# Work request
Copy out, from the data below, each line in which the word "their" occurs.

<<<<

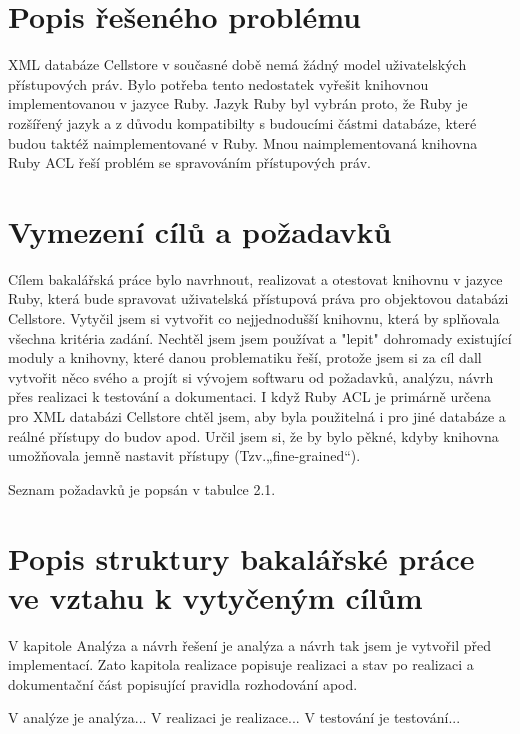 \documentclass[11pt,twoside,a4paper]{book}
\begin{document}
\section{Popis řešeného problému}

XML databáze Cellstore v současné době nemá žádný model uživatelských přístupových práv. Bylo potřeba tento nedostatek vyřešit knihovnou implementovanou v jazyce Ruby. Jazyk Ruby byl vybrán proto, že Ruby je rozšířený jazyk a z důvodu kompatibilty s  budoucími částmi databáze, které budou taktéž naimplementované v Ruby. Mnou naimplementovaná knihovna Ruby ACL řeší problém se spravováním přístupových práv.

\section{Vymezení cílů a požadavků}
Cílem bakalářská práce bylo navrhnout, realizovat a otestovat knihovnu v jazyce Ruby, která bude spravovat uživatelská přístupová práva pro objektovou databázi Cellstore.
Vytyčil jsem si vytvořit co nejjednodušší knihovnu, která by splňovala všechna kritéria zadání. Nechtěl jsem jsem používat a "lepit" dohromady existující moduly a knihovny, které danou problematiku řeší, protože jsem si za cíl dall vytvořit něco svého a projít si vývojem softwaru od požadavků, analýzu, návrh přes realizaci k testování a dokumentaci. 
I když Ruby ACL je primárně určena pro XML databázi Cellstore chtěl jsem, aby byla použitelná i pro jiné databáze a reálné přístupy do budov apod.
Určil jsem si, že by bylo pěkné, kdyby knihovna umožňovala jemně nastavit přístupy (Tzv.„fine-grained“).

Seznam požadavků je popsán v tabulce 2.1.%

\section{Popis struktury bakalářské práce ve vztahu k vytyčeným cílům}

V kapitole Analýza a návrh řešení je analýza a návrh tak jsem je vytvořil před implementací.
Zato kapitola realizace popisuje realizaci a stav po realizaci a dokumentační část popisující pravidla rozhodování apod.

V analýze je analýza...
V realizaci je realizace...
V testování je testování...
\end{document}
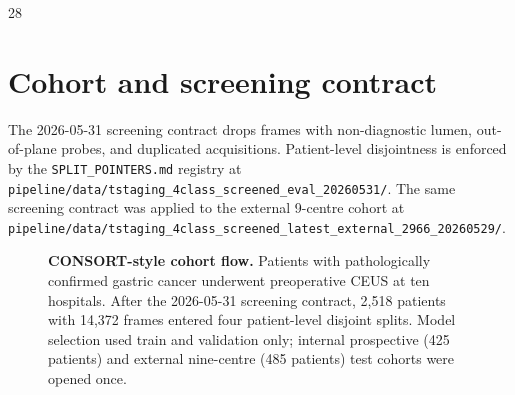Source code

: \documentclass[11pt,a4paper]{article}
\begin{document}
\begin{thebibliography}{28}
\end{thebibliography}

\appendix

\section{Cohort and screening contract}
\label{app:cohort}
The 2026-05-31 screening contract drops frames with non-diagnostic lumen, out-of-plane probes, and duplicated acquisitions. Patient-level disjointness is enforced by the \texttt{SPLIT\_POINTERS.md} registry at \texttt{pipeline/data/tstaging\_4class\_screened\_eval\_20260531/}. The same screening contract was applied to the external 9-centre cohort at \texttt{pipeline/data/tstaging\_4class\_screened\_latest\_external\_2966\_20260529/}.

\begin{figure}[h]
\centering
\small
{}
\caption{\textbf{CONSORT-style cohort flow.} Patients with pathologically confirmed gastric cancer underwent preoperative CEUS at ten hospitals. After the 2026-05-31 screening contract, 2{,}518 patients with 14{,}372 frames entered four patient-level disjoint splits. Model selection used train and validation only; internal prospective (425 patients) and external nine-centre (485 patients) test cohorts were opened once.}
\label{fig:cohortflow}
\end{figure}
\end{document}
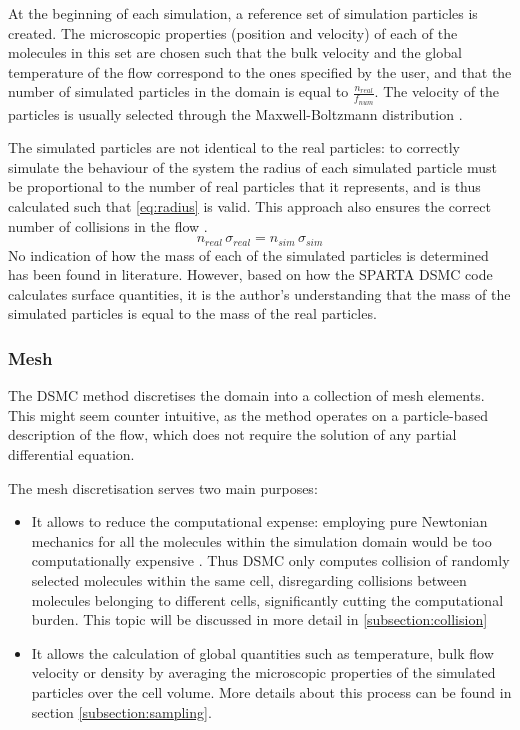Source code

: At the beginning of each simulation, a reference set of simulation particles is created. The microscopic properties (position and velocity) of each of the molecules in this set are chosen such that the bulk velocity and the global temperature of the flow correspond to the ones specified by the user, and that the number of simulated particles in the domain is equal to $\frac{n_{real}}{f_{num}}$. The velocity of the particles is usually selected through the Maxwell-Boltzmann distribution \cite{natodsmc}.

The simulated particles are not identical to the real particles: to correctly simulate the behaviour of the system the radius of each simulated particle must be proportional to the number of real particles that it represents, and is thus calculated such that \autoref{eq:radius} is valid. This approach also ensures the correct number of collisions in the flow \cite{dsmcnotes}.
\begin{equation}
    n_{real}\, \sigma_{real} = n_{sim}\, \sigma_{sim}
    \label{eq:radius}
\end{equation}
No indication of how the mass of each of the simulated particles is determined has been found in literature. However, based on how the SPARTA DSMC code calculates surface quantities, it is the author's understanding that the mass of the simulated particles is equal to the mass of the real particles.

\subsubsection{Mesh}
The DSMC method discretises the domain into a collection of mesh elements. This might seem counter intuitive, as the method operates on a particle-based description of the flow, which does not require the solution of any partial differential equation.

The mesh discretisation serves two main purposes: 

\begin{itemize}
    \item It allows to reduce the computational expense: employing pure Newtonian mechanics for all the molecules within the simulation domain would be too computationally expensive \cite{themontecarlo}. Thus DSMC only computes collision of randomly selected molecules within the same cell, disregarding collisions between molecules belonging to different cells, significantly cutting the computational burden. This topic will be discussed in more detail in \autoref{subsection:collision}
    \item It allows the calculation of global quantities such as temperature, bulk flow velocity or density by averaging the microscopic properties of the simulated particles over the cell volume. More details about this process can be found in section \autoref{subsection:sampling}.
\end{itemize}

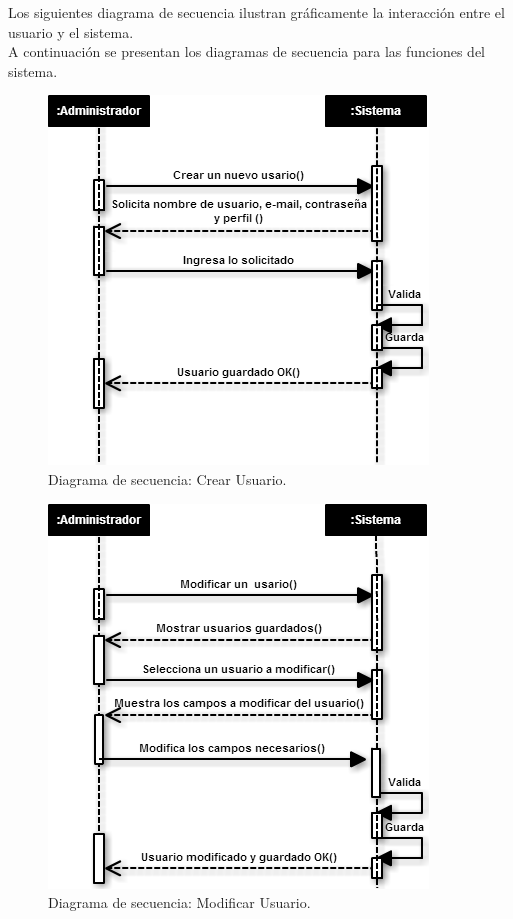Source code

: Los siguientes diagrama de secuencia ilustran gráficamente la interacción entre el usuario y el sistema. \\
A continuación se presentan los diagramas de secuencia para las funciones del sistema.

\begin{figure}[htb]
	\label{dss1}
	\begin{center}
		\includegraphics[scale=0.5]{imagenes/creauser2.png}
	\end{center}
	\caption{Diagrama de secuencia: Crear Usuario.}
\end{figure}


\begin{figure}[htb]
	\label{dss2}
	\begin{center}
		\includegraphics[scale=0.5]{imagenes/modificaruser.png}
	\end{center}
	\caption{Diagrama de secuencia: Modificar Usuario.}
\end{figure}


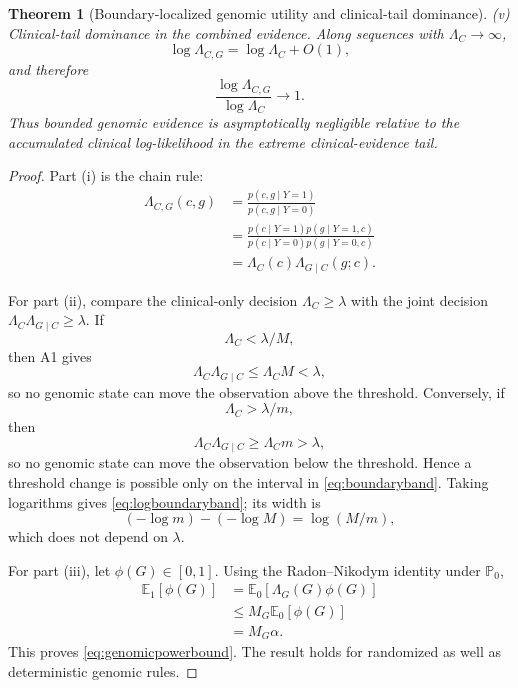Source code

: \documentclass[journal]{IEEEtran}
\newtheorem{theorem}{Theorem}
\newcommand{\Pzero}{\mathbb{P}_0}
\newcommand{\Eone}{\mathbb{E}_1}
\newcommand{\Ezero}{\mathbb{E}_0}
\newcommand{\LR}{\Lambda}
\begin{document}
\begin{theorem}[Boundary-localized genomic utility and clinical-tail dominance]
\emph{(v) Clinical-tail dominance in the combined evidence.} Along sequences with $\LR_C\to\infty$,
\begin{equation}
\log \LR_{C,G}
=\log \LR_C+O(1),
\end{equation}
and therefore
\begin{equation}
\boxed{
\frac{\log\LR_{C,G}}{\log\LR_C}\to1.
}
\label{eq:taildominance}
\end{equation}
Thus bounded genomic evidence is asymptotically negligible relative to the accumulated clinical log-likelihood in the extreme clinical-evidence tail.
\end{theorem}

\begin{proof}
Part (i) is the chain rule:
\begin{align}
\LR_{C,G}(c,g)
&=\frac{p(c,g\mid Y=1)}{p(c,g\mid Y=0)}\\
&=\frac{p(c\mid Y=1)p(g\mid Y=1,c)}
        {p(c\mid Y=0)p(g\mid Y=0,c)}\\
&=\LR_C(c)\LR_{G\mid C}(g;c).
\end{align}

For part (ii), compare the clinical-only decision $\LR_C\ge\lambda$ with the joint decision $\LR_C\LR_{G\mid C}\ge\lambda$. If
\begin{equation}
\LR_C<\lambda/M,
\end{equation}
then A1 gives
\begin{equation}
\LR_C\LR_{G\mid C}
\le \LR_C M
<\lambda,
\end{equation}
so no genomic state can move the observation above the threshold. Conversely, if
\begin{equation}
\LR_C>\lambda/m,
\end{equation}
then
\begin{equation}
\LR_C\LR_{G\mid C}
\ge \LR_C m
>\lambda,
\end{equation}
so no genomic state can move the observation below the threshold. Hence a threshold change is possible only on the interval in \eqref{eq:boundaryband}. Taking logarithms gives \eqref{eq:logboundaryband}; its width is
\begin{equation}
(-\log m)-(-\log M)=\log(M/m),
\end{equation}
which does not depend on $\lambda$.

For part (iii), let $\phi(G)\in[0,1]$. Using the Radon--Nikodym identity under $\Pzero$,
\begin{align}
\Eone[\phi(G)]
&=\Ezero[\LR_G(G)\phi(G)]\\
&\le M_G\Ezero[\phi(G)]\\
&=M_G\alpha.
\end{align}
This proves \eqref{eq:genomicpowerbound}. The result holds for randomized as well as deterministic genomic rules.


\end{proof}
\end{document}
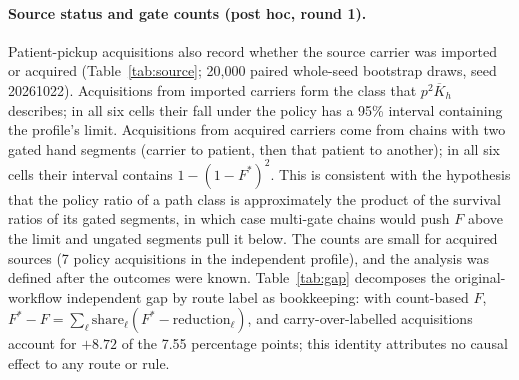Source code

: \paragraph{Source status and gate counts (post hoc, round 1).} Patient-pickup
acquisitions also record whether the source carrier was imported or acquired
(Table~\ref{tab:source}; 20,000 paired whole-seed bootstrap draws, seed
20261022). Acquisitions from imported carriers form the class that
$p^2\overline K_h$ describes; in all six cells their fall under the policy has a
95\% interval containing the profile's limit. Acquisitions from acquired
carriers come from chains with two gated hand segments (carrier to patient, then
that patient to another); in all six cells their interval contains
$1-(1-F^*)^2$. This is consistent with the hypothesis that the policy ratio of a
path class is approximately the product of the survival ratios of its gated
segments, in which case multi-gate chains would push $F$ above the limit and
ungated segments pull it below. The counts are small for acquired sources (7 policy acquisitions
in the independent profile), and the analysis was defined after the outcomes
were known. Table~\ref{tab:gap} decomposes the original-workflow independent
gap by route label as bookkeeping: with count-based $F$, $F^*-F=\sum_\ell
\mathrm{share}_\ell(F^*-\mathrm{reduction}_\ell)$, and carry-over-labelled
acquisitions account for $+8.72$ of the 7.55 percentage points; this identity
attributes no causal effect to any route or rule.

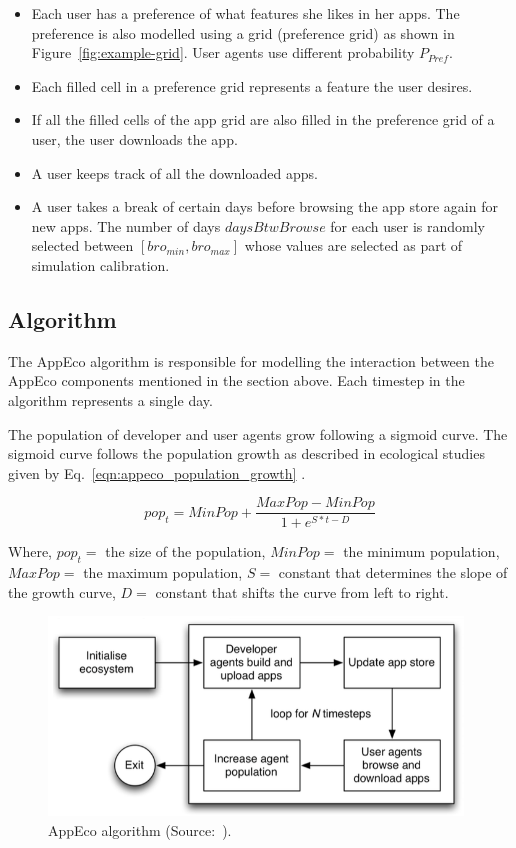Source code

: \begin{itemize}
  \item Each user has a preference of what features she likes in her apps. The preference is also modelled using a grid (preference grid) as shown in Figure~\ref{fig:example-grid}. User agents use different probability $P_{Pref}$.
  \item Each filled cell in a preference grid represents a feature the user desires.
  \item If all the filled cells of the app grid are also filled in the preference grid of a user, the user downloads the app.
  \item A user keeps track of all the downloaded apps.
  \item A user takes a break of certain days before browsing the app store again for new apps. The number of days $daysBtwBrowse$ for each user is randomly selected between $[bro_{min}, bro_{max}]$ whose values are selected as part of simulation calibration.
\end{itemize}

\subsection{Algorithm}

The AppEco algorithm is responsible for modelling the interaction between the AppEco components mentioned in the section above. Each timestep in the algorithm represents a single day.

The population of developer and user agents grow following a sigmoid curve. The sigmoid curve follows the population growth as described in ecological studies given by Eq.~\ref{eqn:appeco_population_growth} \cite{lim2012successful}.

\begin{equation}\label{eqn:appeco_population_growth}
  pop_t=MinPop+\frac{MaxPop-MinPop}{1+e^{S*t-D}}
\end{equation}

Where, 
$pop_t  =$ the size of the population,
$MinPop =$ the minimum population,
$MaxPop =$ the maximum population,
$S =$ constant that determines the slope of the growth curve,
$D =$ constant that shifts the curve from left to right.


\begin{figure}[!htb]
  \centering
  \includegraphics[width=11cm]{figures/appeco_algorithm.png}
  \caption{AppEco algorithm (Source:~\cite{lim2012successful}).}
  \label{fig:appeco-algorithm}
\end{figure}

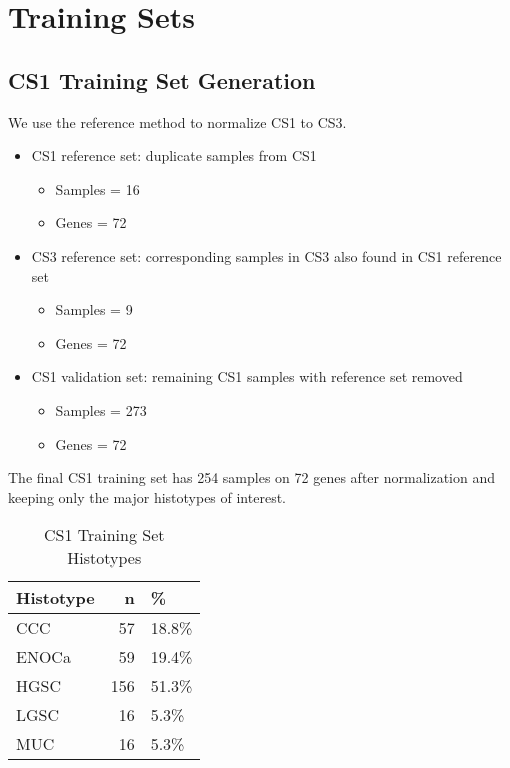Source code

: \documentclass[
]{report}
\providecommand{\tightlist}{%
  \setlength{\itemsep}{0pt}\setlength{\parskip}{0pt}}
\begin{document}
\hypertarget{training-sets}{%
\section{Training Sets}\label{training-sets}}

\hypertarget{cs1-training-set-generation}{%
\subsection{CS1 Training Set Generation}\label{cs1-training-set-generation}}

We use the reference method to normalize CS1 to CS3.

\begin{itemize}
\item
  CS1 reference set: duplicate samples from CS1

  \begin{itemize}
  \tightlist
  \item
    Samples = 16
  \item
    Genes = 72
  \end{itemize}
\item
  CS3 reference set: corresponding samples in CS3 also found in CS1 reference set

  \begin{itemize}
  \tightlist
  \item
    Samples = 9
  \item
    Genes = 72
  \end{itemize}
\item
  CS1 validation set: remaining CS1 samples with reference set removed

  \begin{itemize}
  \tightlist
  \item
    Samples = 273
  \item
    Genes = 72
  \end{itemize}
\end{itemize}

The final CS1 training set has 254 samples on 72 genes after normalization and keeping only the major histotypes of interest.

\begin{table}

\caption{\label{tab:training-dist-cs1}CS1 Training Set Histotypes}
\centering
\begin{tabular}[t]{l|r|l}
\hline
Histotype & n & \%\\
\hline
CCC & 57 & 18.8\%\\
\hline
ENOCa & 59 & 19.4\%\\
\hline
HGSC & 156 & 51.3\%\\
\hline
LGSC & 16 & 5.3\%\\
\hline
MUC & 16 & 5.3\%\\
\hline
\end{tabular}
\end{table}
\end{document}
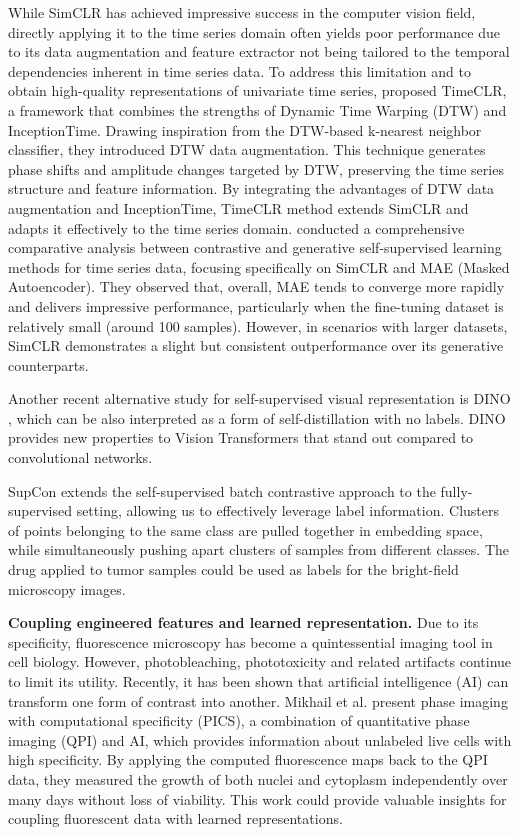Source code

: \documentclass[12pt,twoside,a4paper,parskip]{scrbook} %
\begin{document}
While SimCLR has achieved impressive success in the computer vision field, directly applying it to the time series domain often yields poor performance due to its data augmentation and feature extractor not being tailored to the temporal dependencies inherent in time series data. To address this limitation and to obtain high-quality representations of univariate time series, \cite{YANG2022108606} proposed TimeCLR, a framework that combines the strengths of Dynamic Time Warping (DTW) and InceptionTime. Drawing inspiration from the DTW-based k-nearest neighbor classifier, they introduced DTW data augmentation. This technique generates phase shifts and amplitude changes targeted by DTW, preserving the time series structure and feature information. By integrating the advantages of DTW data augmentation and InceptionTime, TimeCLR method extends SimCLR and adapts it effectively to the time series domain.
\cite{liu2024selfsupervised} conducted a comprehensive comparative analysis between contrastive and generative self-supervised learning methods for time series data, focusing specifically on SimCLR and MAE (Masked Autoencoder). They observed that, overall, MAE tends to converge more rapidly and delivers impressive performance, particularly when the fine-tuning dataset is relatively small (around 100 samples). However, in scenarios with larger datasets, SimCLR demonstrates a slight but consistent outperformance over its generative counterparts.

Another recent alternative study for self-supervised visual representation is DINO \cite{caron2021emerging}, which can be also interpreted as a form of self-distillation with no labels. DINO provides new properties to Vision Transformers that stand out compared to convolutional networks.

SupCon \cite{khosla2021supervised} extends the self-supervised batch contrastive approach to the fully-supervised setting, allowing us to effectively leverage label information. Clusters of points belonging to the same class are pulled together in embedding space, while simultaneously pushing apart clusters of samples from different classes. The drug applied to tumor samples could be used as labels for the bright-field microscopy images.

\textbf{Coupling engineered features and learned representation.}  
Due to its specificity, fluorescence microscopy has become a quintessential imaging tool in cell biology. However, photobleaching, phototoxicity and related artifacts continue to limit its utility. Recently, it has been shown that artificial intelligence (AI) can transform one form of contrast into another. Mikhail et al.\cite{Kandel_2020} present phase imaging with computational specificity (PICS), a combination of quantitative phase imaging (QPI) and AI, which provides information about unlabeled live cells with high specificity. By applying the computed fluorescence maps back to the QPI data, they measured the growth of both nuclei and cytoplasm independently over many days without loss of viability. This work could provide valuable insights for coupling fluorescent data with learned representations.
\end{document}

>>>>

# Solution for this task
$p^2\overline K_h$ describes; in all six cells their fall under the policy has a
that patient to another); in all six cells their interval contains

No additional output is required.